The report continues to show that the difference in student and graduate perspective is the largest of any developed country that participated in the survey. UK graduates are less likely to secure a job in their chosen career sector or field of work than graduates from other countries, and 32 per cent of graduates in the UK were not working in a job role that they considered connected to their degree. This placed the UK as number 11 in a developed nation poll.
Jared Stein the vice-president of research and education at Instructure told the Times Higher Education magazine that “Students in the UK tend to be more optimistic” about how well they are prepared for their chosen career than those who begin working after their degree.
The disparity overall reveals that graduates need to gain these skills and training in other areas of their lives, from work, independent studying and experience to fully prepared them for a graduate career and a changing job market. Stein added “Every school and university should put an emphasis on career preparedness” and “universities should also make students look further than two or three years into the job market”. Graduates should understand that the job market is constantly adapting and their skills and training should reflect these changes to ensure they are suited to their career.
Graduates may feel unprepared for career soul-searching with endless job applications, confusing interview questions and heartbreaking rejections. Although that 2014 was the best year for graduate job since the recession back in 2008, only around one third of graduates found full-time work in the career of their choice. However this does not mean that the rest of graduates do not find a job – they may do eventually, or in a field that is different to their degree.

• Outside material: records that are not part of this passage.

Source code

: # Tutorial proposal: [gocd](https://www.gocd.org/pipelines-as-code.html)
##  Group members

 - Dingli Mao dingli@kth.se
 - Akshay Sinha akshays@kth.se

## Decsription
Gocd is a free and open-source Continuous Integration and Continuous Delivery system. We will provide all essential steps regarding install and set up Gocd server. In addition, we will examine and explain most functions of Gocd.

Only 8 per cent of students who graduated in 2013 were unemployed six months after finishing university, but a survey conducted by the Higher Education Statistical Agency found that 48 percent of graduates stated that their current wage was lower than expected and 57 per cent earning £16,000 or less. These statistics may be a shock for recent graduates who have aspirations of earning a high wage and starting the job of their dreams, and after studying for three to four years and paying up to £9,000 a year – is it worth it?